Hostas are great plants for shade gardens. In the summer, they have spikes of lavender or white blooms. While the flowers are pretty, hostas are best known for their beautiful leaves. These lily-like plants are native to Northeast Asia. They are named in honor of the Austrian botanist, Nicholas Thomas Host. There are more than 2,500 varieties.
Here are a few of the most popular: Gold Standard (yellow leaves with green edges), Francee (green leaves with white edges), June (blue green leaves with creamy centers), and Sum and Substance (chartreuse yellow leaves). Most hostas prefer morning sun and afternoon shade. In general, blue leafed hostas require shade, while gold, yellow, and white-leafed hostas can tolerate more sun.

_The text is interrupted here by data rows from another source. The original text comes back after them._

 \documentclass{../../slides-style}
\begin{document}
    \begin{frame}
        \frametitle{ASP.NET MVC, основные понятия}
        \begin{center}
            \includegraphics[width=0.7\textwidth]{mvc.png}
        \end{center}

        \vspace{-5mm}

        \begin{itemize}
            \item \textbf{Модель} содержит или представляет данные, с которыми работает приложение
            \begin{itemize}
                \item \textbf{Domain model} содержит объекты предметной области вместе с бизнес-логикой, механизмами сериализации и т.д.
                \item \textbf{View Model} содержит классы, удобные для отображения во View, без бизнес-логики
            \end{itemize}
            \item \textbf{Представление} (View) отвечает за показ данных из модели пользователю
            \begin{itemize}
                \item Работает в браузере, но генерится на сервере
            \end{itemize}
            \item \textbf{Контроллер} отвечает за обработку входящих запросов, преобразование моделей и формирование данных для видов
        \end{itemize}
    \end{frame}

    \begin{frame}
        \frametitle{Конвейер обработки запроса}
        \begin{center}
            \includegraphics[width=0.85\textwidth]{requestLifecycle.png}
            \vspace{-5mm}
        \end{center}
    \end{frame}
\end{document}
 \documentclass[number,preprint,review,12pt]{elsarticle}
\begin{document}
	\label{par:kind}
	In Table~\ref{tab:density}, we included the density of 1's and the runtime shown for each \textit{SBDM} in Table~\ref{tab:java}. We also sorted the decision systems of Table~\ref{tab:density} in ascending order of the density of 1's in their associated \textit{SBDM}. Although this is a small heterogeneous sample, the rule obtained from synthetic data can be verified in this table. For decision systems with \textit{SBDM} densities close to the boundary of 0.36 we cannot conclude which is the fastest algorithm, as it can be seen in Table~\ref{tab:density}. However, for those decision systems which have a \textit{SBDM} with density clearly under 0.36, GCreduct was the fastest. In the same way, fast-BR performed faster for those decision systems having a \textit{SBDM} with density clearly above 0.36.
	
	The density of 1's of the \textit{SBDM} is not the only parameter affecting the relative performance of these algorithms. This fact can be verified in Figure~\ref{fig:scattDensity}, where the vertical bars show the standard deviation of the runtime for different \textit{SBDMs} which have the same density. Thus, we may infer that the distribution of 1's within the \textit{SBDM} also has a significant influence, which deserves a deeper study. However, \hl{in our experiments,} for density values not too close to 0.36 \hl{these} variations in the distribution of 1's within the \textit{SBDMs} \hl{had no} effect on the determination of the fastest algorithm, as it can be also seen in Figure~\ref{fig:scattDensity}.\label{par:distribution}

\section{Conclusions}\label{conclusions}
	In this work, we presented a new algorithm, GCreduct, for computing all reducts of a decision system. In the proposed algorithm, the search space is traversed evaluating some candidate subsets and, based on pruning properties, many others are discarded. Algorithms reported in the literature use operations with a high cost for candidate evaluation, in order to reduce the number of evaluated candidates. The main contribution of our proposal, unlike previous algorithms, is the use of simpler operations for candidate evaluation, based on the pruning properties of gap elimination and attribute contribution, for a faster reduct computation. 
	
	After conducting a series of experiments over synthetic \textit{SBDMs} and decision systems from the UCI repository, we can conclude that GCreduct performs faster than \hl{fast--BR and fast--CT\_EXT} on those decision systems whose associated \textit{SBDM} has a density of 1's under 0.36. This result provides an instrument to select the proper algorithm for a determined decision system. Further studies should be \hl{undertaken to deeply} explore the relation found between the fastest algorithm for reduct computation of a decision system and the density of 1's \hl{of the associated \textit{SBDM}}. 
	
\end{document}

Hostas grow best in a rich, organic soil that is well drained and slightly acidic. They should get an inch of water per week. Hostas can be propagated by dividing them. This is best done in early spring.
The hosta plant is round in shape and can range in size from a few inches in diameter to 8 feet wide. They reach full maturity in 4-8 years.
Unfortunately, hostas are a favorite food for deer, slugs, and snails. Try to plant them in areas where deer do not wander. If slugs are a problem, you can try slug poison which can be found at garden supply stores, or you can try putting out a shallow dish with beer in it. Slugs can't seem to resist beer, and when they drink it, they usually drown in it.